$15M shortfall looms over Lake County
By Rich Bird Post-Tribune correspondent August 1, 2012 1:38PM
Updated: August 1, 2012 7:17PM
CROWN POINT — Lake County government is facing an estimated $15 million shortfall in the 2013 budget, which will require officials to make some hard choices going into the upcoming budget hearings.
According to both John Dull, attorney for the Board of Commissioners, and Dante Rondelli, financial adviser to the County Council, the shortfall was born of a three-headed monster: Roughly $6.2 million in federally mandated improvements to the Lake County Jail, declining tax collections and the county’s health insurance program.
On Wednesday, the commissioners approved a $15,000 contract with Merrillville-based financial adviser Cender and Co. LLC to provide possible funding options.

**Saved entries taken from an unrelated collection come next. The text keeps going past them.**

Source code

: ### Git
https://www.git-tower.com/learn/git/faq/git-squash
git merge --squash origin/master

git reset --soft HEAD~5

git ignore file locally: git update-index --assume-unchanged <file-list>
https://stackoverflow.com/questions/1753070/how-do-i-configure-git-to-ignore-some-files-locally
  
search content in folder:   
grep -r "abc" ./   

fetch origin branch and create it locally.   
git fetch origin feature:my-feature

Dull told the commissioners that the shortfall is in the low double digits and later amended that figure to between $12 million and $15 million. Rondelli later said that $15 million is the baseline going into budget negotiations, and could fluctuate depending on what comes to the table.

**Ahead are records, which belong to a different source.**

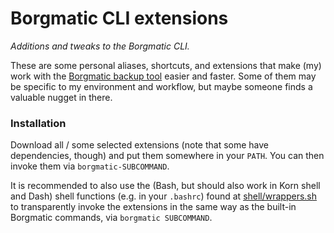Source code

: # Borgmatic CLI extensions

_Additions and tweaks to the Borgmatic CLI._

These are some personal aliases, shortcuts, and extensions that make (my) work with the [Borgmatic backup tool](https://torsion.org/borgmatic/) easier and faster. Some of them may be specific to my environment and workflow, but maybe someone finds a valuable nugget in there.

### Installation

Download all / some selected extensions (note that some have dependencies, though) and put them somewhere in your `PATH`. You can then invoke them via `borgmatic-SUBCOMMAND`.

It is recommended to also use the (Bash, but should also work in Korn shell and Dash) shell functions (e.g. in your `.bashrc`) found at [shell/wrappers.sh](shell/wrappers.sh) to transparently invoke the extensions in the same way as the built-in Borgmatic commands, via `borgmatic SUBCOMMAND`.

The contract’s scope-of-services agreement indicates Cender will prepare an analysis of financing options, including expanded and extended borrowing more general obligation bonds. The agreement also mentions the possibility of selling and leasing back county properties and facilities, such as the jail, the satellite courthouses in Hammond, Gary and East Chicago and the Lake County Government Center in Crown Point.
In addition to the $7 million in bonds recently approved for the settlement of a class-action suit alleging overcrowding the unsanitary conditions at the jail, the U.S. Department of Justice has mandated millions of dollars in improvements.

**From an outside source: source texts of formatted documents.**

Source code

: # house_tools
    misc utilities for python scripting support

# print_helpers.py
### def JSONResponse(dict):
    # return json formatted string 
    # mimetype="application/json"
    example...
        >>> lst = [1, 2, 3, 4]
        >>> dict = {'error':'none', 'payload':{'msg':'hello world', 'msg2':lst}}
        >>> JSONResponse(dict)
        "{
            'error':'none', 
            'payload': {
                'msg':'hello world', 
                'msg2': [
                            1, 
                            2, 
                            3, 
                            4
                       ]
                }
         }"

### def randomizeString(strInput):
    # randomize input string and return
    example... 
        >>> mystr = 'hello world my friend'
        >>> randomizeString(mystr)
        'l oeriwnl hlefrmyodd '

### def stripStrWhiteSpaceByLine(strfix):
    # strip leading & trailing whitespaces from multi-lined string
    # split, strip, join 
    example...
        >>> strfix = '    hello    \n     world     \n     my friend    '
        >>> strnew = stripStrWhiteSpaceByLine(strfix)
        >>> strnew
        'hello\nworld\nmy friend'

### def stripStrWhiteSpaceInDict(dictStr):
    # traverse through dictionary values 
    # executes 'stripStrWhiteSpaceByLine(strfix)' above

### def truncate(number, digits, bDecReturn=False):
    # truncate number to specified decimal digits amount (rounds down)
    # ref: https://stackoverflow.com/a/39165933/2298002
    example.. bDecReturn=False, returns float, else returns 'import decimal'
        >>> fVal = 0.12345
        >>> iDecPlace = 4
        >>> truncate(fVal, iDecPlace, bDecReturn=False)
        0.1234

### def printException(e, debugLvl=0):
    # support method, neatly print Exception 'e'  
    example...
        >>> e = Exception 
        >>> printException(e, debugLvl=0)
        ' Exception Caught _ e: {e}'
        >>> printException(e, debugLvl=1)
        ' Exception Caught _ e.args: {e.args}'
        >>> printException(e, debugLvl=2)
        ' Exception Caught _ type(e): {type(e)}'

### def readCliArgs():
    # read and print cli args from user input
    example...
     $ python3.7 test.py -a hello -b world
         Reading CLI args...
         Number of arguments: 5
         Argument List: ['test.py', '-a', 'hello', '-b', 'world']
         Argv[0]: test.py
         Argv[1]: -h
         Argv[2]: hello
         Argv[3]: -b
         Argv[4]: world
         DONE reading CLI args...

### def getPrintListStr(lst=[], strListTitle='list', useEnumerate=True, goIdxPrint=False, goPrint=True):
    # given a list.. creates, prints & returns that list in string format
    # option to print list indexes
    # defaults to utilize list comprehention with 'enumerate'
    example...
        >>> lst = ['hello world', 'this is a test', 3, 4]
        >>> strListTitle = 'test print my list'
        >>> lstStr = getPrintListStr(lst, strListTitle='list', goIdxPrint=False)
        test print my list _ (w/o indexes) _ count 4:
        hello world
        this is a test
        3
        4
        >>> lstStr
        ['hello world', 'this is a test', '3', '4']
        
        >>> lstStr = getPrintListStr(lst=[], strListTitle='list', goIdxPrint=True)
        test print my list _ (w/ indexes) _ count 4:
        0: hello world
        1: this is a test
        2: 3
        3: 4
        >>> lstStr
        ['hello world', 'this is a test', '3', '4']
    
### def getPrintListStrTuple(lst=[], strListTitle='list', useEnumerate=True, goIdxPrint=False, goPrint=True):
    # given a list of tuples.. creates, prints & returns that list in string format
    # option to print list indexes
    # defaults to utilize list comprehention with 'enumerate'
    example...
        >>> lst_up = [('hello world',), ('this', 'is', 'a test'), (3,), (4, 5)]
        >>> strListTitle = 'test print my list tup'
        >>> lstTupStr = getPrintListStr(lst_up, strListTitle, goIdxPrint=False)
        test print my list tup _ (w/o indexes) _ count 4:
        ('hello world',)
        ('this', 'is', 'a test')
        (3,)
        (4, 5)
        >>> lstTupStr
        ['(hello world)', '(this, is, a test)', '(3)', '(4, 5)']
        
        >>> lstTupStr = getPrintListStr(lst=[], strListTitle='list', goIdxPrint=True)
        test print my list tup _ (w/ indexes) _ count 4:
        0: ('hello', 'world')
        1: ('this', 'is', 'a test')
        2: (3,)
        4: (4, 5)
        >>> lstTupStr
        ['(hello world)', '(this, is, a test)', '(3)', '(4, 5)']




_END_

Last month, Sheriff John Buncich asked the council to let him pay for a vacant police officer position with a fund from towing fees. The council approved the move, with the caveat that he may have to find other areas to cut because of the “dark cloud” that Rondelli was projecting.
Meanwhile, the county has been seeing less and less in property tax revenue. Dull contends the decline in collections is a combination of the state-mandated tax caps, which prevent the county from levying for the shortfall outright; the way that the some of the units are budgeting; and the general state of the economy.
Cender also will provide recommendations on the county’s ability to finance its self-insurance reserve funding.
The concept of selling a property and leasing it back is not a new one, Dull said. That practice was used both when the county undertook the construction of the jail annex and the new juvenile center. In fact, the county already has the property corporation in place to use, should that become an option.
Borrow, or tax?
The elephant in the room not mentioned in the contract is the whether elected officials will reconsider some form of a county option income tax to generate more revenue and free itself from the tax cap.
Rondelli said council members have been mum.
“They will not,” he said. “They will not even discuss a preliminary hearing with the (Indiana Department of Local Government Finance) or tax advisers on the forms of income taxes. My advisement has been we should at least start discussing it. Internally, there is no forward progress or discussion on income tax.”
In the council’s defense, Rondelli said steps have been taken to reduce the impact of the “dark cloud,” including cuts of 20 percent from general fund budgets and levies over the last five years, cuts of 325 general fund positions since 2008, and borrowing from internal reserves.
“We’ve gone down the cut path. We’ve gone down the internal borrowing path … This isn’t the first attempt at this issue. We’ve done other things. We haven’t sat here idly,” he said.
As for more possible borrowing solutions that may come from Cender’s analysis, Rondelli said if the council members pursue that course, they should do so with a long-term plan.
“I’m not part of that,” he said. “That was just an option given to the leaders. My recommendation is not to exercise that without a plan to reduce the tax rate; lower the levies collectively or raise your (assessed values). One way to lower your levies is to cut your budgets or find new revenues, i.e. income tax.”
According to the state’s 2011 figures, the most recent available, the average tax rate in Lake County is $3.41 per $100 of assessed value. In the rest of the state where all of the other counties have instituted some form of county option tax, the average runs between $2.07 and $2.33.
“That buck is the impetus behind the problem,” Rondelli said. “So what’s the solution? Get the tax rate down.”
While no dates have been set, the public presentation of department budgets likely will begin in late August, followed by a first reading of the budget by third week of September and final reading in the second week of October.
In between, council members will have to roll up their sleeves and make some decisions.
“It will require one of three things: massive amounts of new revenue, massive cuts and massive borrowing,” Rondelli said.